Every year around 2 million Americans are diagnosed with a trial fibrillation. It's an irregular heart condition that puts them at increased risk of stroke.

There is a drug to help reduce that risk, but it's not easy to take.

Now a new medication could make life much easier for everyone.

Like millions of older Americans, Janet and Ed Collom suffer from a trial fibrillation. It is a condition where the heart fails to pump blood properly around the body... that can lead to blood clots.. and ultimately a stroke.

To treat it Janet takes a drug called Coumadin. It thins the blood.. making clots less likely. But Coumadin requires patients to get regular blood tests to make sure they are getting the right dosage.

Janet Collom: "If it's high I go back in a week and check on it, and if it's regular again I don't have to go back for a month."

Coumadin can also interact with many other medications.. and foods that contain vitamin K. Things like spinach and broccoli.

Dr. Greg Albers Stanford Medical Center, Stroke Center: "About half the people who should be on coumadin don't take it and one of the reasons is that they don't like all the encumbrances of coumadin, going to the laboratory, watching the diet, watching for the drug interactions, people don't like to get those blood tests, its unpleasant for them."

But now a new drug called Exanta could change that.

Two studies of 74-hundred people worldwide showed Exanta was just as good as coumadin at reducing the risk of stroke.

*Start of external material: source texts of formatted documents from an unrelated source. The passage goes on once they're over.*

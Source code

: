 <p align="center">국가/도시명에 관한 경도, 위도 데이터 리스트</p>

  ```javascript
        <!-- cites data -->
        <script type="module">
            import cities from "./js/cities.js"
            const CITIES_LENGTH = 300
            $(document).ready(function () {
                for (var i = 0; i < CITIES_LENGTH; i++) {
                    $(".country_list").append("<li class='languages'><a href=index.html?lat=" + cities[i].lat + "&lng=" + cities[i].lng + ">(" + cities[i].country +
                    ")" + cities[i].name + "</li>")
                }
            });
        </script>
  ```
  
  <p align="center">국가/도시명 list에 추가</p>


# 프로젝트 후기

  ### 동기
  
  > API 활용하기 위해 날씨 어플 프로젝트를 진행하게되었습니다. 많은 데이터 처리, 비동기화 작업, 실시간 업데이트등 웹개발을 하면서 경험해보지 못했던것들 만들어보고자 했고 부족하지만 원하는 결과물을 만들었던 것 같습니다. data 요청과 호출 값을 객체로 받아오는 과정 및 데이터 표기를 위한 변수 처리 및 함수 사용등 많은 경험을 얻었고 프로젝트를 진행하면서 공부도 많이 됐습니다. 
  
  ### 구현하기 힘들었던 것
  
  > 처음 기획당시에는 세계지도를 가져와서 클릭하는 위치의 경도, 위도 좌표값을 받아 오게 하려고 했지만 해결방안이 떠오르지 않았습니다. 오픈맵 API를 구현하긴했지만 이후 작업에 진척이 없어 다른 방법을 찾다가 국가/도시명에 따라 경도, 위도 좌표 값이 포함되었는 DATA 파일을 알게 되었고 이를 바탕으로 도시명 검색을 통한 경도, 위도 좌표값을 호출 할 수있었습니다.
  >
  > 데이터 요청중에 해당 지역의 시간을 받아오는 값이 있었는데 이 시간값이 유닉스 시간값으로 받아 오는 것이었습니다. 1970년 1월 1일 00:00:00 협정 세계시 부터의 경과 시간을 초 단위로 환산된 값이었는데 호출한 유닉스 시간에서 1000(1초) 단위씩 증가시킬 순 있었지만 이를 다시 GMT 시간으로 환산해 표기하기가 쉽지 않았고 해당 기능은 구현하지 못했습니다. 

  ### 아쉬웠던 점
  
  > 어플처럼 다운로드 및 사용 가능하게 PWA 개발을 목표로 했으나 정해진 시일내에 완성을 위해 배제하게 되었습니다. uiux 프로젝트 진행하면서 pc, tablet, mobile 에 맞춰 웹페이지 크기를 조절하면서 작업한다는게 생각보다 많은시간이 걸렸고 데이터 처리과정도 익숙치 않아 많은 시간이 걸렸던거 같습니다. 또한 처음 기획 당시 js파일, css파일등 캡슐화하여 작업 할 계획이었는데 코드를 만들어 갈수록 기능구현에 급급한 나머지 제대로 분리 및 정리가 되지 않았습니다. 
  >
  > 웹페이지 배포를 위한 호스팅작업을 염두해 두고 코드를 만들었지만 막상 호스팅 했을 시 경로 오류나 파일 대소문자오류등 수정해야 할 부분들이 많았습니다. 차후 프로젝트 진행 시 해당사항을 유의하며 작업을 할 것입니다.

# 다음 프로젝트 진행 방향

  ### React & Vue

It also had fewer side effects and was easier to take.

Ed Collom Has Atrial Fibrillation: "Nothing at all.. Pill in the morning And a pill at night and that's it."

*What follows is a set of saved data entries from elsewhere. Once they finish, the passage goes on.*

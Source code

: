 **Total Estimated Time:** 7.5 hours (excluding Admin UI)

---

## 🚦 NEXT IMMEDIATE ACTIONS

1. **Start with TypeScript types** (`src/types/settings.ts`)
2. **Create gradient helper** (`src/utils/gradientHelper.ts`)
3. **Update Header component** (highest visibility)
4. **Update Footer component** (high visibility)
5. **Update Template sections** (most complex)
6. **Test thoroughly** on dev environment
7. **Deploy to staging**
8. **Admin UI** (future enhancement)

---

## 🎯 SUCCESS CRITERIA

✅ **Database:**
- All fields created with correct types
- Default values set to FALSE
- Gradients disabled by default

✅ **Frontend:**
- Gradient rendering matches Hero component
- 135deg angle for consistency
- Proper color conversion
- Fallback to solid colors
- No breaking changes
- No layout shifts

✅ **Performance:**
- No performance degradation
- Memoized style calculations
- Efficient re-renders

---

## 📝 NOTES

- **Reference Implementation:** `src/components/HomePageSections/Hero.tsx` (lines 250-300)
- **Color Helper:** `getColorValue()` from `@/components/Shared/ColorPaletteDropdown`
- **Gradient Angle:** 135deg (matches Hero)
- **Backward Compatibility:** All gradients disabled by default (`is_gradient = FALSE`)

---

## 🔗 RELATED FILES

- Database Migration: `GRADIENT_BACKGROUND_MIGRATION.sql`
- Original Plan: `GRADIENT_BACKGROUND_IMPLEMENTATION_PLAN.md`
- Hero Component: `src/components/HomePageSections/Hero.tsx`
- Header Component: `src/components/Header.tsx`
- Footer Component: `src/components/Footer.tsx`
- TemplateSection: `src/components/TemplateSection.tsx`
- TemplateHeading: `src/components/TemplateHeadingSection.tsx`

Exanta does not require regular blood tests.. and does not interact with food or other medications.

Dr. Greg Albers Stanford Medical Center, Stroke Center: 'We can give the same dose to every patient, you don't have to vary the dose up and down.. one dose fits all."

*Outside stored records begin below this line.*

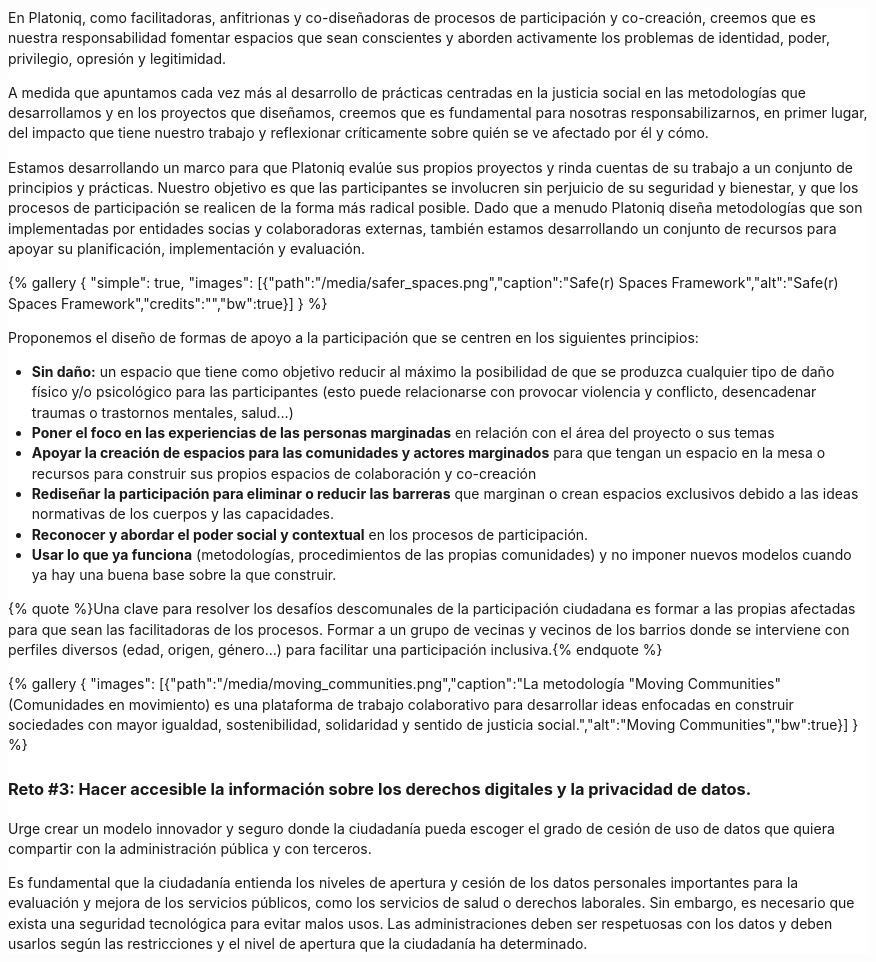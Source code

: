 En Platoniq, como facilitadoras, anfitrionas y co-diseñadoras de procesos de participación y co-creación, creemos que es nuestra responsabilidad fomentar espacios que sean conscientes y aborden activamente los problemas de identidad, poder, privilegio, opresión y legitimidad.

A medida que apuntamos cada vez más al desarrollo de prácticas centradas en la justicia social en las metodologías que desarrollamos y en los proyectos que diseñamos, creemos que es fundamental para nosotras responsabilizarnos, en primer lugar, del impacto que tiene nuestro trabajo y reflexionar críticamente sobre quién se ve afectado por él y cómo.

Estamos desarrollando un marco para que Platoniq evalúe sus propios proyectos y rinda cuentas de su trabajo a un conjunto de principios y prácticas. Nuestro objetivo es que las participantes se involucren sin perjuicio de su seguridad y bienestar, y que los procesos de participación se realicen de la forma más radical posible. Dado que a menudo Platoniq diseña metodologías que son implementadas por entidades socias y colaboradoras externas, también estamos desarrollando un conjunto de recursos para apoyar su planificación, implementación y evaluación.

{% gallery { "simple": true, "images": [{"path":"/media/safer_spaces.png","caption":"Safe(r) Spaces Framework","alt":"Safe(r) Spaces Framework","credits":"","bw":true}] } %}

Proponemos el diseño de formas de apoyo a la participación que se centren en los siguientes principios:

* **Sin daño:** un espacio que tiene como objetivo reducir al máximo la posibilidad de que se produzca cualquier tipo de daño físico y/o psicológico para las participantes (esto puede relacionarse con provocar violencia y conflicto, desencadenar traumas o trastornos mentales, salud…)
* **Poner el foco en las experiencias de las personas marginadas** en relación con el área del proyecto o sus temas
* **Apoyar la creación de espacios para las comunidades y actores marginados** para que tengan un espacio en la mesa o recursos para construir sus propios espacios de colaboración y co-creación
* **Rediseñar la participación para eliminar o reducir las barreras** que marginan o crean espacios exclusivos debido a las ideas normativas de los cuerpos y las capacidades.
* **Reconocer y abordar el poder social y contextual** en los procesos de participación.
* **Usar lo que ya funciona** (metodologías, procedimientos de las propias comunidades) y no imponer nuevos modelos cuando ya hay una buena base sobre la que construir.

{% quote %}Una clave para resolver los desafíos descomunales de la participación ciudadana es formar a las propias afectadas para que sean las facilitadoras de los procesos. Formar a un grupo de vecinas y vecinos de los barrios donde se interviene con perfiles diversos (edad, origen, género…) para facilitar una participación inclusiva.{% endquote %}

{% gallery { "images": [{"path":"/media/moving_communities.png","caption":"La metodología \"Moving Communities\" (Comunidades en movimiento) es una plataforma de trabajo colaborativo para desarrollar ideas enfocadas en construir sociedades con mayor igualdad, sostenibilidad, solidaridad y sentido de justicia social.","alt":"Moving Communities","bw":true}] } %}

### **Reto #3: Hacer accesible la información sobre los derechos digitales y la privacidad de datos.**

Urge crear un modelo innovador y seguro donde la ciudadanía pueda escoger el grado de cesión de uso de datos que quiera compartir con la administración pública y con terceros.

Es fundamental que la ciudadanía entienda los niveles de apertura y cesión de los datos personales importantes para la evaluación y mejora de los servicios públicos, como los servicios de salud o derechos laborales. Sin embargo, es necesario que exista una seguridad tecnológica para evitar malos usos. Las administraciones deben ser respetuosas con los datos y deben usarlos según las restricciones y el nivel de apertura que la ciudadanía ha determinado.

Ed has been taking it as part of a clinical trial for four years.

Ed Collom: "They started me on this new drug and I'm still here, so I presume It's working."

In a small number of patients the drug did cause some irritation to the liver.. but that was temporary. The drug is now being considered by the F-D-A for approval. If it gets the go-ahead.. it could be available within the next year.